Sensing Toxic Carbonyl Compounds in Cigarette Smoke by Photonic Crystal Fiber

We have proposed a photonic crystal fiber (PCF) based sensor to sense toxic carbonyl air droplet found in cigarette smoke. A circular lattice PCF has been designed with four air holes ring in the cladding region and the circular shaped core used for analyte fill-up. In the proposed PCF, elliptical air holes are also used in the cladding region to improve guiding properties of the PCF. The commercial software COMSOL Multiphysics 5.3a has been used to simulate the entire geometry and to find out different optical parameters such as relative sensitivity, confinement loss, effective material loss (EML) and effective mode area at frequency range of 0.5 THz–1.5 THz. To find out the optimal geometrical conditions of the proposed PCF sensor, cladding air holes strut has been varied. At optimal conditions, simulation result shows that maximum relative sensitivity of 69%, 72%, 74% has been achieved for acetone, acrolein and nicotine respectively.

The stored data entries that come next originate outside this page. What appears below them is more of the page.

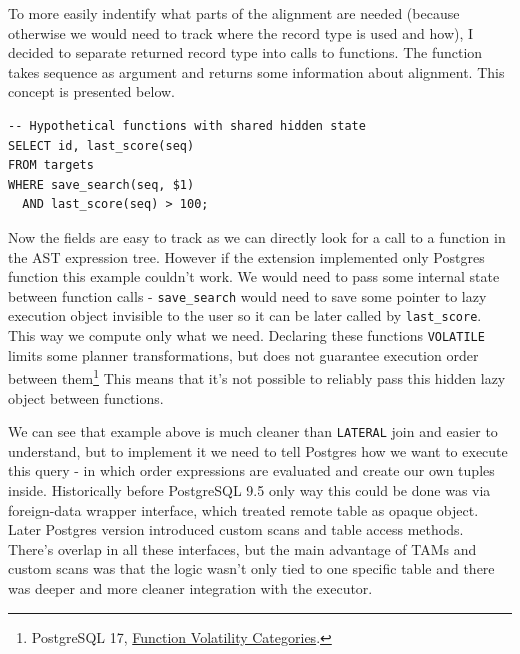 To more easily indentify what parts of the alignment are needed (because otherwise we would need to track where the record type is used and how), I decided to separate returned record type into calls to functions.
The function takes sequence as argument and returns some information about alignment. This concept is presented below.

\noindent\begin{minipage}{\linewidth}
\begin{lstlisting}[style=bioseq-search-sql,caption={Hidden state does not establish an evaluation order.}]
-- Hypothetical functions with shared hidden state
SELECT id, last_score(seq)
FROM targets
WHERE save_search(seq, $1)
  AND last_score(seq) > 100;
\end{lstlisting}
\end{minipage}

Now the fields are easy to track as we can directly look for a call to a function in the AST expression tree. 
However if the extension implemented only Postgres function this example couldn't work. 
We would need to pass some internal state between function calls - \texttt{save\_search} would need to save some pointer
to lazy execution object invisible to the user so it can be later called by \texttt{last\_score}. This way we compute only what we need.
Declaring these functions \texttt{VOLATILE} limits some planner transformations, but does not
guarantee execution order between them\footnote{PostgreSQL 17,
\href{https://www.postgresql.org/docs/17/xfunc-volatility.html}
{Function Volatility Categories}.}
This means that it's not possible to reliably pass this hidden lazy object between functions.

We can see that example above is much cleaner than \texttt{LATERAL} join and easier to understand, but to implement it we need to 
tell Postgres how we want to execute this query - in which order expressions are evaluated and create our own tuples inside.
Historically before PostgreSQL 9.5 only way this could be done was via foreign-data wrapper interface, which treated remote table as opaque object.
Later Postgres version introduced custom scans and table access methods. There's overlap in all these interfaces, but the main advantage of TAMs and custom scans was
that the logic wasn't only tied to one specific table and there was deeper and more cleaner integration with the executor.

The confinement loss of $4.19 \times 10^{-7}\text{cm}^{-1}, 8.46 \times 10^{-8} \text{cm}^{1-},\ 2.51 \times 10^{-9} \text{cm}^{-1}$ has been achieved for acetone, acrolein and nicotine respectively. The obtained effective material loss and effective mode area also comparable with recently reported PCF sensor. We strongly believe that by exiting fabrication technology, the proposed PCF sensor will be feasible for fabrication.